CARACAS - Like a Wild West showdown, six opponents of President Hugo Chávez on Thursday met one of his military guards in the middle of a street blocked off by police, with cheering pro and anti-Chávez crowds at each corner, to deliver a statement demanding the leftist president resign.
''We have come to end communism in Venezuela,'' said retired Army Col. Hidalgo Valera, who led a march by some 4,000 Chávez opponents to the dramatic encounter five blocks from the whitewashed Miraflores presidential palace.
''They will not pass,'' a smaller pro-Chávez crowd chanted four blocks from Miraflores, separated from the opposition marchers by four thick lines of police and National Guard riot units.
The protests ended peacefully, unlike one April 11 that ended with pro-Chávez gunmen firing on the opposition. Enraged military commanders immediately toppled Chávez, but loyalists returned him to power April 14.
As the protesters marched Thursday, Chávez made a surprise visit to the shantytown of Las Malvinas, in south-eastern Caracas, warning supporters to be aware of another coup attempt.
''At any moment they can try to lash out at us like on April 11,'' he said according to The Associated Press.

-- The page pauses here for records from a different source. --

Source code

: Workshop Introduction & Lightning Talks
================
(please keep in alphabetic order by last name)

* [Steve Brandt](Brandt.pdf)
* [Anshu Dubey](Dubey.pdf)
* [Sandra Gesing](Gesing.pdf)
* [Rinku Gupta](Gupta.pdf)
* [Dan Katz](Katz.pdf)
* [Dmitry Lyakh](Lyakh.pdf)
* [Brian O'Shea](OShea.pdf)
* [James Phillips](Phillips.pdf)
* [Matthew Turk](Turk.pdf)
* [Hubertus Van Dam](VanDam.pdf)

Thursday's march, called by a group of retired military officers to present a letter at Miraflores demanding Chávez's resignation, had fanned fears of a new confrontation because the officers had vowed to wear their old uniforms -- a military code violation that could have led to their arrests.
In the end the officers decided to march in civilian clothes -- though Valera was arrested afterward by the secret police, the DISIP, on charges of wearing his uniform during a news conference Wednesday -- and agreed to stop the march five blocks short of Miraflores.

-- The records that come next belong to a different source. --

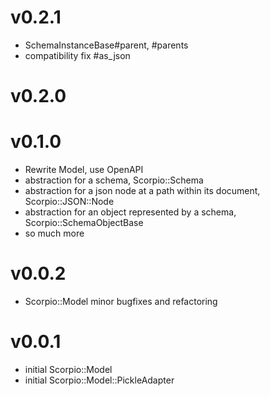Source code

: # v0.2.1
- SchemaInstanceBase#parent, #parents
- compatibility fix #as_json

# v0.2.0

# v0.1.0

- Rewrite Model, use OpenAPI
- abstraction for a schema, Scorpio::Schema
- abstraction for a json node at a path within its document, Scorpio::JSON::Node
- abstraction for an object represented by a schema, Scorpio::SchemaObjectBase
- so much more

# v0.0.2

- Scorpio::Model minor bugfixes and refactoring

# v0.0.1

- initial Scorpio::Model
- initial Scorpio::Model::PickleAdapter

''The likelihood of another massacre is high,'' retired Navy officer José Angel Cano said as he waited for the arrival of the delegation from the presidential palace that would receive the march leaders' statement.
Some 2,000 Chávez supporters blocked their way, chanting ''the streets belong to the people,'' and ''Down with Bush'' and holding up signs from the pro-Chávez Ernesto ''Che'' Guevara Revolutionary Front.

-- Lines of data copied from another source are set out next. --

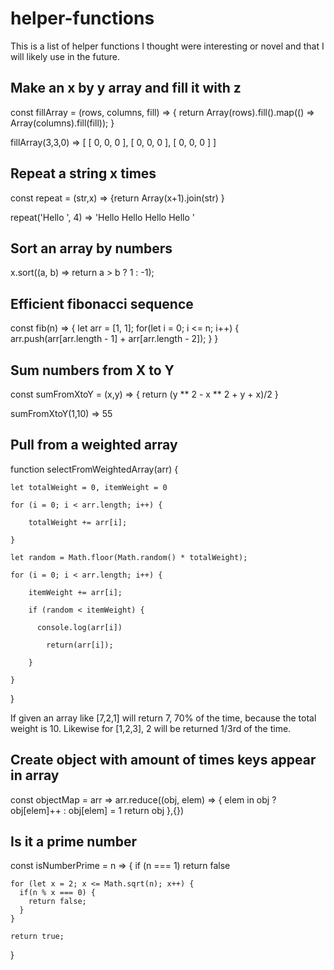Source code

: # helper-functions

This is a list of helper functions I thought were interesting or novel and that I will likely use in the future.

## Make an x by y array and fill it with z

const fillArray = (rows, columns, fill) => {
  return Array(rows).fill().map(() => Array(columns).fill(fill));
}

fillArray(3,3,0) => [ [ 0, 0, 0 ], [ 0, 0, 0 ], [ 0, 0, 0 ] ]

## Repeat a string x times

const repeat = (str,x) => {return Array(x+1).join(str) }

repeat('Hello ', 4) => 'Hello Hello Hello Hello '

## Sort an array by numbers

x.sort((a, b) => return a > b ? 1 : -1);

## Efficient fibonacci sequence

const fib(n) => {
  let arr = [1, 1];
  for(let i = 0; i <= n; i++) {
    arr.push(arr[arr.length - 1] + arr[arr.length - 2]);
  }
}

## Sum numbers from X to Y 

const sumFromXtoY = (x,y) => {
  return (y ** 2 - x ** 2 + y + x)/2
}

sumFromXtoY(1,10) => 55

## Pull from a weighted array

function selectFromWeightedArray(arr) {

    let totalWeight = 0, itemWeight = 0
    
    for (i = 0; i < arr.length; i++) {
    
        totalWeight += arr[i];
        
    }
    
    let random = Math.floor(Math.random() * totalWeight);
    
    for (i = 0; i < arr.length; i++) {
    
        itemWeight += arr[i];
        
        if (random < itemWeight) {
        
          console.log(arr[i])
          
            return(arr[i]);
            
        }
        
    }
    
}

If given an array like [7,2,1] will return 7, 70% of the time, because the total weight is 10. 
Likewise for [1,2,3], 2 will be returned 1/3rd of the time.


## Create object with amount of times keys appear in array

const objectMap = arr =>
  arr.reduce((obj, elem) => {
  elem in obj ? obj[elem]++ : obj[elem] = 1
  return obj
},{})

## Is it a prime number

const isNumberPrime = n => {
    if (n === 1) return false
    
    for (let x = 2; x <= Math.sqrt(n); x++) {
      if(n % x === 0) {
        return false;
      }
    }
    
    return true;    
}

Police guarding both sides turned up with empty pistol holders -- ''to avoid any possible incidents,'' Caracas Police Chief Henry Vivas said -- and carried only tear gas and shotguns loaded with plastic pellets.
Valera refused to hand over the marcher's letter to an attorney from the presidency's Citizens Assistance Office and instead delivered it to National Guard Lt. Col. José Betelmi, assigned to the Miraflores honor guard.
Hundreds of Chavez supporters gathered at the presidential palace to protest the retirees' march. National guardsmen and about 1,400 police officers kept the two sides apart, and the march ended without incident.
Officers are known to resent Chavez's ties with leftist Colombian guerrillas, Cuban President Fidel Castro, Libya and Iraq. Many active-duty soldiers and the generation before them fought Cuban-backed guerrillas in the 1960s and 1970s, and they trained in the United States. [End Excerpt]
Great minds think alike.
He is openly admiting that he is in the camp of self-worshiping revolutionaries, ready to transform Venezuela into North Korea, and the world stays mum and accepts it.
We have attained the point of no return in terms of gangrenous world decay.
Commie parasites can't eat when the victims refuse to feed them. A few weeks of general strike ought to do it. It couldn't hurt the economy any more than Castro Jr. already has.
I like to think of today as the turn point away from world decay toward a new era of freedom and democracy.
Well, half of them anyway - the half who work and produce. The situation in Venezuela appears to be the classic workers vs. parasites conflict (libs, of course would call it the haves vs. the have-nots), and it could be a preview of what will happen all over the world. It might get ugly in many places as people fight to expropriate the wealth of those who produce, and the producers attempt to fight back. Of course, here we have a "conservative" president to lull us into a sense of false security and then rob us blind.
Our conservative president is holding government corruption out as an economic assistance deal breaker. I believe Hugo qualifies. $23 Billion is missing from Venezuela's rainy day fund.
We've got to watch Hidalgo Valera. He may be the leader the Venezuelans need to dump Chavez.